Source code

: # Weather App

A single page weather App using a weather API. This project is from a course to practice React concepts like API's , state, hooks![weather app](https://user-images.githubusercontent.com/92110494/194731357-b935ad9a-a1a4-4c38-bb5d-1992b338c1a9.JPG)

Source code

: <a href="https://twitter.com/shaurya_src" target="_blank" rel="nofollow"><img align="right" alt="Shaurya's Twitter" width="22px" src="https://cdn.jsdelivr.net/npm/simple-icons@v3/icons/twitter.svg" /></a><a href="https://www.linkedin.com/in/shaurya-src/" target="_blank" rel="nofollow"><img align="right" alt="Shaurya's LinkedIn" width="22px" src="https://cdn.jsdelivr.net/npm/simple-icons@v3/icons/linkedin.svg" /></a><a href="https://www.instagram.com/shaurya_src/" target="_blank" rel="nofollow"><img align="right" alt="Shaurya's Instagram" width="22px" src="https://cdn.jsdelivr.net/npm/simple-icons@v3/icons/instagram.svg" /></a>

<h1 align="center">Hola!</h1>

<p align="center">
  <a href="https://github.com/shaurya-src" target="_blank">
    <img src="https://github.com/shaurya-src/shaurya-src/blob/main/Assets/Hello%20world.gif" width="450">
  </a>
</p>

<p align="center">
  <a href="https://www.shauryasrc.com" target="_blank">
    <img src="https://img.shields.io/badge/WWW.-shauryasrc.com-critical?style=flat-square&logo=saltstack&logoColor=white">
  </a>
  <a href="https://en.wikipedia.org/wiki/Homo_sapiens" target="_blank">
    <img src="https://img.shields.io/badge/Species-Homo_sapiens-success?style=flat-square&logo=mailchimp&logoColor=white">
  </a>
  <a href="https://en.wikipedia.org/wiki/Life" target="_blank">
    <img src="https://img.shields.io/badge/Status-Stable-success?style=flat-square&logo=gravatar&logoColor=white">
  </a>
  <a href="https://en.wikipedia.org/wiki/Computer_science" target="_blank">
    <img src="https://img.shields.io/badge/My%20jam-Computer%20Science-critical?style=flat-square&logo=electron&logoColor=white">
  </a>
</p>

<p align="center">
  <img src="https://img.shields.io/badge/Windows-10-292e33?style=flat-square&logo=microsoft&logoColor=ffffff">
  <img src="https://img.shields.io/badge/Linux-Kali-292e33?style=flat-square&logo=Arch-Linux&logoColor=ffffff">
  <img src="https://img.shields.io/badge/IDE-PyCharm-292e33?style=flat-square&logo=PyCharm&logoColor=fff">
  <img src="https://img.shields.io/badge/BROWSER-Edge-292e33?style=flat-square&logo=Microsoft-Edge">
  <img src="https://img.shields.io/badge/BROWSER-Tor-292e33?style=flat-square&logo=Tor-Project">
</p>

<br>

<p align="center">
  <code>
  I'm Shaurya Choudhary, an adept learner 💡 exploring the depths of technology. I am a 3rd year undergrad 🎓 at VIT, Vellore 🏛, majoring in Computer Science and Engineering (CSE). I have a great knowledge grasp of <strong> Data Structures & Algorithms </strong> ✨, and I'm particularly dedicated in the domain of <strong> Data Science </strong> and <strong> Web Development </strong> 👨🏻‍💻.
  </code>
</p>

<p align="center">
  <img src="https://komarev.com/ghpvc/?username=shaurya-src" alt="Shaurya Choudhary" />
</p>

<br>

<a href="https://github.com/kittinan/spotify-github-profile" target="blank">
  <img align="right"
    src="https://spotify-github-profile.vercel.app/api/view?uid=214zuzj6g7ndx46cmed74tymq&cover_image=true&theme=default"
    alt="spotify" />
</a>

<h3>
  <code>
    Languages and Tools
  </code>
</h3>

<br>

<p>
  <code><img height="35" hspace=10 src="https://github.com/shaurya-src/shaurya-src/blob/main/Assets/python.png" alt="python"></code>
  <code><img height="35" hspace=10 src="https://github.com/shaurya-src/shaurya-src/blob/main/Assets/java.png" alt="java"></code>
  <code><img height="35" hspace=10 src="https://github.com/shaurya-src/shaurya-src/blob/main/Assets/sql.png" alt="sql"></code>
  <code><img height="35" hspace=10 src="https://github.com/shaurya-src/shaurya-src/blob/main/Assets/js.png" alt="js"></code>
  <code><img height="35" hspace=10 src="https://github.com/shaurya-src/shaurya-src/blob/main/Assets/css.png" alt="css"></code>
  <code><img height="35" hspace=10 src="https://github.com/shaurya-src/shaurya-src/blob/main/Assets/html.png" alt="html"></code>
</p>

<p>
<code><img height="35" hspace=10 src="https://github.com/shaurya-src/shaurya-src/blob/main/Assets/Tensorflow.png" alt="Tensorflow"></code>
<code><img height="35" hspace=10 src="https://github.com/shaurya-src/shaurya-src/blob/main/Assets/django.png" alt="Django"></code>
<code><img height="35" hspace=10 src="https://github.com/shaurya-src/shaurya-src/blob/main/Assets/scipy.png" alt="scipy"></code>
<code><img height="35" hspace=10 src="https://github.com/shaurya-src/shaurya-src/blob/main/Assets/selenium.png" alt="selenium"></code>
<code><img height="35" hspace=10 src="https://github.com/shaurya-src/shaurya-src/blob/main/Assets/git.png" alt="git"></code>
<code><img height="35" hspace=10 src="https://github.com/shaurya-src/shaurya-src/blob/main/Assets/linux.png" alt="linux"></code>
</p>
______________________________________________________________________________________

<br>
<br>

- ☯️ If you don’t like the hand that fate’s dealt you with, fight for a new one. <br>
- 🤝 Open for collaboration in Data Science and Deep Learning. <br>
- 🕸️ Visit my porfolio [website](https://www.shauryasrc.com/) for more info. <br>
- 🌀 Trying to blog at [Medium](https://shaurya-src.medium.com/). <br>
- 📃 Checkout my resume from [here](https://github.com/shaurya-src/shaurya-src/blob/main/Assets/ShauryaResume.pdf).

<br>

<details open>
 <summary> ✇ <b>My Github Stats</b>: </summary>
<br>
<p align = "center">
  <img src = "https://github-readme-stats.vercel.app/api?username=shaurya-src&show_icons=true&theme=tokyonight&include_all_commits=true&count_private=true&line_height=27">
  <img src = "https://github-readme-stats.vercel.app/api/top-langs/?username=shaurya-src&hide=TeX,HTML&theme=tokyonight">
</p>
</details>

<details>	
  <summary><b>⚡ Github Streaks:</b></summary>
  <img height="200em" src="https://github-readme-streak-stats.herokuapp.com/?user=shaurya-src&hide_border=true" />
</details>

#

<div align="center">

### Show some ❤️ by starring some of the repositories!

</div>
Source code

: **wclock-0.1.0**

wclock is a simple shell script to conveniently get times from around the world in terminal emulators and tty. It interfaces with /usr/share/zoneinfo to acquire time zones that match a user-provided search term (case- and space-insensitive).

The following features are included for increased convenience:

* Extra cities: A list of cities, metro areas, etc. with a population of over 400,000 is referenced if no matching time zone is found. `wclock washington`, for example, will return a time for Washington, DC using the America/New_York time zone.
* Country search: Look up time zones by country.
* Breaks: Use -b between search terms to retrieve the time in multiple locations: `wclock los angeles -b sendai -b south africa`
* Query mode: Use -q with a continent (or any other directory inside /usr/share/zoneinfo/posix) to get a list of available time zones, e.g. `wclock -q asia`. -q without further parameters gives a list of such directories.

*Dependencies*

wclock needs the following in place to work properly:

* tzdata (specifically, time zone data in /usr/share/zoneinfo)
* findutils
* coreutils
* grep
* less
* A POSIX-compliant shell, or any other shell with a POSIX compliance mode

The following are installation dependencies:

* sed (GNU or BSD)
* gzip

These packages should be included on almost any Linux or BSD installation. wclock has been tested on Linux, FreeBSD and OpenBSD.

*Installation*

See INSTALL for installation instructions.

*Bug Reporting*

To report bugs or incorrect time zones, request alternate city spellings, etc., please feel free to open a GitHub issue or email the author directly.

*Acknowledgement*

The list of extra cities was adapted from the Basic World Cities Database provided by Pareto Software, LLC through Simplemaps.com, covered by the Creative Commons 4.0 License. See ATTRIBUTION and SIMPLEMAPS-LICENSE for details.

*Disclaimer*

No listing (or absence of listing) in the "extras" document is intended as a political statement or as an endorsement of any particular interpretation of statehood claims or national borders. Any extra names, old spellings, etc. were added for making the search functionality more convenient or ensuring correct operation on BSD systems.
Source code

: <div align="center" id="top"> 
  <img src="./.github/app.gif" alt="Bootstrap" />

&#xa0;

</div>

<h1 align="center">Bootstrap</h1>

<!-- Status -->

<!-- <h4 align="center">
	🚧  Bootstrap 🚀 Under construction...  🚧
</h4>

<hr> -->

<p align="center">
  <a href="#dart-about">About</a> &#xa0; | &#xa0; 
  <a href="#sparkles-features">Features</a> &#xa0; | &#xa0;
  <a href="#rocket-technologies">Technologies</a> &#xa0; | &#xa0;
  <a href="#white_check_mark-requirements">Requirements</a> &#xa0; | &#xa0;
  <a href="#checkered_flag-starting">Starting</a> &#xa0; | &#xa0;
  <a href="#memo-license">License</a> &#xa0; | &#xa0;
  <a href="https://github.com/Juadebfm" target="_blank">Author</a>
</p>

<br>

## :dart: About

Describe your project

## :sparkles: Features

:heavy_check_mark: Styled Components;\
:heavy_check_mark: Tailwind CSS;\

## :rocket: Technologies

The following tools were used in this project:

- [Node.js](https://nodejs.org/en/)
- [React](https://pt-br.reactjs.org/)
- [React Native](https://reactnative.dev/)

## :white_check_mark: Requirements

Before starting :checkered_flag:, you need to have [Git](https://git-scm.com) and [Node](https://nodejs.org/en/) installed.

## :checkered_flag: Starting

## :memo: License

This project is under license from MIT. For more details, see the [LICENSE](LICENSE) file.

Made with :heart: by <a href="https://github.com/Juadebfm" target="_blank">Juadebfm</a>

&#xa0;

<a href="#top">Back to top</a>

++++++++++++++++++++

__WHAT THIS TASK INVOLVES__:
Please copy out every line in the listing that has the string "memo".

__ANSWER__:
  <a href="#memo-license">License</a> &#xa0; | &#xa0;
## :memo: License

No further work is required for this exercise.